In 1298, Wang Zhen (王禎), a Yuan dynasty governmental official of Jingde County, Anhui Province, China, re-invented a method of making movable wooden types. He made more than 30,000 wooden movable types and printed 100 copies of Records of Jingde County (《旌德县志》), a book of more than 60,000 Chinese characters. Soon afterwards, he summarized his invention in his book A method of making moveable wooden types for printing books. This system was later enhanced by pressing wooden blocks into sand and casting metal types from the depression in copper, bronze, iron or tin. This new method overcame many of the shortcomings of woodblock printing. Rather than manually carving an individual block to print a single page, movable type printing allowed for the quick assembly of a page of text. Furthermore, these new, more compact type fonts could be reused and stored.[23][24] The set of wafer-like metal stamp types could be assembled to form pages, inked, and page impressions taken from rubbings on cloth or paper.[24] In 1322, a Fenghua county officer Ma Chengde (马称德) in Zhejiang, made 100,000 wooded movable types and printed 43 volume Daxue Yanyi (《大学衍义》). Wooden movable types were used continually in China. Even as late as 1733, a 2300-volume Wuying Palace Collected Gems Edition (《武英殿聚珍版丛书》) was printed with 253500 wooden movable type on order of the Yongzheng Emperor, and completed in one year.

A number of books printed in Tangut script during the Western Xia (1038–1227) period are known, of which the Auspicious Tantra of All-Reaching Union that was discovered in the ruins of Baisigou Square Pagoda in 1991 is believed to have been printed sometime during the reign of Emperor Renzong of Western Xia (1139–1193).[30] It is considered by many Chinese experts to be the earliest extant example of a book printed using wooden movable type.[31]

A particular difficulty posed the logistical problems of handling the several thousand logographs whose command is required for full literacy in Chinese language. It was faster to carve one woodblock per page than to composit a page from so many different types.[citation needed] However, if one was to use movable type for multitudes of the same document, the speed of printing would be relatively quicker.[14][better source needed]

Although the wooden type was more durable under the mechanical rigors of handling[compared to?], repeated printing wore the character faces down, and the types could only be replaced by carving new pieces. In addition, wooden type could apparently absorb moisture and the print form would be uneven when set up, and the wooden type could be more difficult to remove from the paste used in the form.[32]
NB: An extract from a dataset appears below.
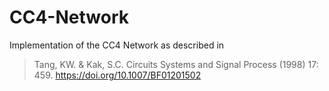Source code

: # CC4-Network
Implementation of the CC4 Network as described in
> Tang, KW. & Kak, S.C. Circuits Systems and Signal Process (1998) 17: 459. https://doi.org/10.1007/BF01201502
Metal movable type in China[edit]

Bronze movable type printing was invented in China no later than the 12th century, according to at least 13 material finds in China,[33] in large scale bronze plate printing of paper money and formal official documents issued by Jin (1115–1234) and Southern Song (1127–1279) dynasties with embedded bronze metal types for anti counterfeit markers. Such paper money printing might date back to the 11th-century jiaozi of Northern Song (960–1127).[34] However, problems existed in using metal type in printing text, and it was not until the late 15th century that metal movable type was widely used in China.[35]

Copperplate of 1215–1216 5000-cash Jin dynasty (1115–1234) paper money with bronze movable type counterfeit markers

The typical example of this kind of bronze movable type embedded copper-block printing is a printed "check" of Jin Dynasty with two square holes for embedding two bronze movable type characters, each selected from 1000 different characters, such that each printed paper money has different combination of markers. A copper block printed paper money dated between 1215–1216 in the collection of Luo Zhenyu's Pictorial Paper Money of the Four Dynasties, 1914, shows two special characters one called Ziliao, the other called Zihao for the purpose of preventing counterfeit; over the Ziliao there is a small character (輶) printed with movable copper type, while over the Zihao there is an empty square hole, apparently the associated copper metal type was lost. Another sample of Song dynasty money of the same period in the collection of Shanghai Museum has two empty square holes above Ziliao as well as Zihou, due to the loss of two copper movable types. Song dynasty bronze block embedded with bronze metal movable type printed paper money was issued in large scale and in circulation for a long time.[36]

In the 1298 book Zao Huozi Yinshufa (《造活字印書法》) by the early Yuan dynasty (1271–1368) official Wang Zhen, there is mention of tin movable type, used probably since the Southern Song dynasty (1127–1279), but this was largely experimental.[37] It was unsatisfactory due to its incompatibility with the inking process.[38]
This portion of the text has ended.